What to do →
List the lines of this listing that hold the word "States".

*** Opening Records shown ***

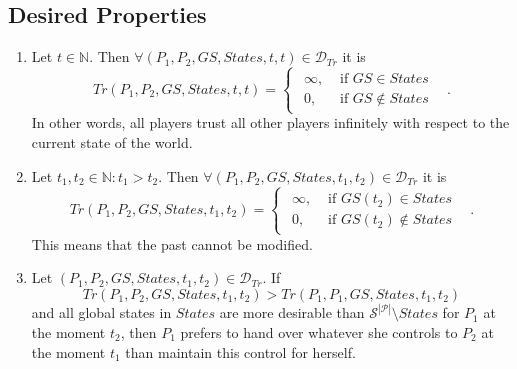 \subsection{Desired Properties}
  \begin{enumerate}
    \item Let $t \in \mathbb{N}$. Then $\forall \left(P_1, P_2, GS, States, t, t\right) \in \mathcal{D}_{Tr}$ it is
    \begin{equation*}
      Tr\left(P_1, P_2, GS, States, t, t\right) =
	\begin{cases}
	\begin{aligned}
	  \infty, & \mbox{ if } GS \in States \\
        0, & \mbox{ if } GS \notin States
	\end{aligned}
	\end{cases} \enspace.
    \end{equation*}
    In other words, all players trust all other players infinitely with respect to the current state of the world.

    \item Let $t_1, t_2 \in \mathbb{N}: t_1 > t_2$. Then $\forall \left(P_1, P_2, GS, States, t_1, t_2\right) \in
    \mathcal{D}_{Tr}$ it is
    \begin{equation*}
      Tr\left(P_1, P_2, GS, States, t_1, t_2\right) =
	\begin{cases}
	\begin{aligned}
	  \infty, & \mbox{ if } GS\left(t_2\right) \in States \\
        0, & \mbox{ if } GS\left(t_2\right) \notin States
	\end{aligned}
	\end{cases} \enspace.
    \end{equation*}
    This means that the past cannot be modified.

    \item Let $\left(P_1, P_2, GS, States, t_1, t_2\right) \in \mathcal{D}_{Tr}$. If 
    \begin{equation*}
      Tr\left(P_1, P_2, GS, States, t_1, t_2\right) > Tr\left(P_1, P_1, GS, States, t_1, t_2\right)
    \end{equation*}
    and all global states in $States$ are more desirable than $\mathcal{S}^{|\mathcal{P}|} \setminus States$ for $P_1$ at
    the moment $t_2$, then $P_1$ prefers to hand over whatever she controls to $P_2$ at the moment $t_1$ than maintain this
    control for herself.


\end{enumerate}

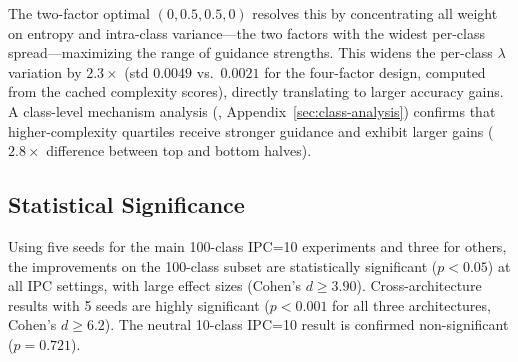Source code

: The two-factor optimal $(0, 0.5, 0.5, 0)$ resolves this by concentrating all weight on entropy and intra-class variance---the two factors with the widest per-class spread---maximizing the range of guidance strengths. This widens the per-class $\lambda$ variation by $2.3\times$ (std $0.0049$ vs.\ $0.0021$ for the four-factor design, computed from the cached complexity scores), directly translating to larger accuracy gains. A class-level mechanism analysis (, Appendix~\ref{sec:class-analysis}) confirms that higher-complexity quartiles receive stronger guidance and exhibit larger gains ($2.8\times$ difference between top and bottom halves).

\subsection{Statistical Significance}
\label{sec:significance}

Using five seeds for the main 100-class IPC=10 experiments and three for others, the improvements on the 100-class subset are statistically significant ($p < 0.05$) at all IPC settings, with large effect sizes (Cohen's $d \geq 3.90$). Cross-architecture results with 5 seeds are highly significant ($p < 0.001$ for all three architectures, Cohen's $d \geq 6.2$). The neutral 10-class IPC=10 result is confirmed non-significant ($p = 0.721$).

*** Closing Records shown ***

Written response →
    \item Let $t \in \mathbb{N}$. Then $\forall \left(P_1, P_2, GS, States, t, t\right) \in \mathcal{D}_{Tr}$ it is
      Tr\left(P_1, P_2, GS, States, t, t\right) =
	  \infty, & \mbox{ if } GS \in States \\
        0, & \mbox{ if } GS \notin States
    \item Let $t_1, t_2 \in \mathbb{N}: t_1 > t_2$. Then $\forall \left(P_1, P_2, GS, States, t_1, t_2\right) \in
      Tr\left(P_1, P_2, GS, States, t_1, t_2\right) =
	  \infty, & \mbox{ if } GS\left(t_2\right) \in States \\
        0, & \mbox{ if } GS\left(t_2\right) \notin States
    \item Let $\left(P_1, P_2, GS, States, t_1, t_2\right) \in \mathcal{D}_{Tr}$. If 
      Tr\left(P_1, P_2, GS, States, t_1, t_2\right) > Tr\left(P_1, P_1, GS, States, t_1, t_2\right)
    and all global states in $States$ are more desirable than $\mathcal{S}^{|\mathcal{P}|} \setminus States$ for $P_1$ at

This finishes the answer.